Uma forma desenvolver e melhorar a prática dos vieses inconscientes, segundo Luana Bruzasco, é entender que esses comportamentos são reproduzidos sistematicamente dentro da sociedade, o que possibilita as mulheres duvidarem menos de si mesmas. “Quando conseguimos perceber que uma situação acontece conosco e também com outras mulheres, nos ajuda a pontuar e também combater”, afirmou. Para ela, o exercício de construir uma comunicação não violenta e mais empática, através do diálogo é uma das boas praticas que permitem conceber outras formas de relacionamento e modificar aspectos do nosso inconsciente que reproduzem o machismo.
EQUIDADE E DIVERSIDADE

Para a psicóloga especialista em gestão de Recursos Humanos, Lívia Bruzasco, não tem como falar de igualdade sem falar de diversidade e sem ir além da questão homem e mulher. Na palestra, ela fez um recorte da diversidade no ambiente corporativo e indicou as práticas que podem ser implantadas nas empresas. Um relatório da empresa de consultoria Hay Group sobre diversidade nas organizações, divulgado em 2015, mostra que onde a diversidade é reconhecida e praticada a existência de conflito chega a ser 50% menor que nas demais organizações. Práticas como politicas internas de conscientização, diversidade presente na liderança, promover as mesmas oportunidades de crescimento e desenvolvimento, politicas afirmativas e ações de formação, aceitar a individualidade de todos, ser proativo no combate à LGBT+ fobia e combater vieses inconscientes, foram citadas pela psicóloga como caminhos para a diminuição desse conflito.
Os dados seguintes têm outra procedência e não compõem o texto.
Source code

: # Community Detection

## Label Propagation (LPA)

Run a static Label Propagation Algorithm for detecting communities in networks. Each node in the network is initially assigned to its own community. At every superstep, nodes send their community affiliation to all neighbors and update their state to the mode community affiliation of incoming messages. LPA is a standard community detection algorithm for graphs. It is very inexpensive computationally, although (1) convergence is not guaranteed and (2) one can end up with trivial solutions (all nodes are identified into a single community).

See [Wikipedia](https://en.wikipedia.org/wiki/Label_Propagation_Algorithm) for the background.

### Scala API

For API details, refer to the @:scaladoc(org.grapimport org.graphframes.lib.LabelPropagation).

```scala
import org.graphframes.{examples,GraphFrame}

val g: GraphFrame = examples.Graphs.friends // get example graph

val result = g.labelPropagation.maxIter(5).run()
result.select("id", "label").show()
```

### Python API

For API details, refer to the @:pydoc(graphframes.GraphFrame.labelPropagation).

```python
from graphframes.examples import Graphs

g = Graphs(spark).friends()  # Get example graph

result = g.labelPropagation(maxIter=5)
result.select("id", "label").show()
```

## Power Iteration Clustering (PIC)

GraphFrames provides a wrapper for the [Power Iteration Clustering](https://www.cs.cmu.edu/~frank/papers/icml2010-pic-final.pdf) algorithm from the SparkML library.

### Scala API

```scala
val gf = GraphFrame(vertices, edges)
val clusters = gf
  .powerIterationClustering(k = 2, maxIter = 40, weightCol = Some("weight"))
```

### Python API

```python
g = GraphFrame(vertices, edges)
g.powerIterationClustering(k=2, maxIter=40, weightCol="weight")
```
Segundo Lívia Bruzasco, incluir a diversidade em todas as ferramentas existentes e já estruturadas numa empresa, como comitês de desenvolvimento, treinamentos e pesquisas de clima, trazem o tema diversidade à luz e são práticas já realizadas por algumas empresas. Para ela, ser neutro não é o suficiente para combater a preconceito e a discriminação no ambiente corporativo. “A gente tem que atuar, reconhecer nossos vieses inconscientes, combater, trazer outras pessoas e tentar mudar essa realidade, mesmo que aos poucos, mesmo que devagar”, concluiu.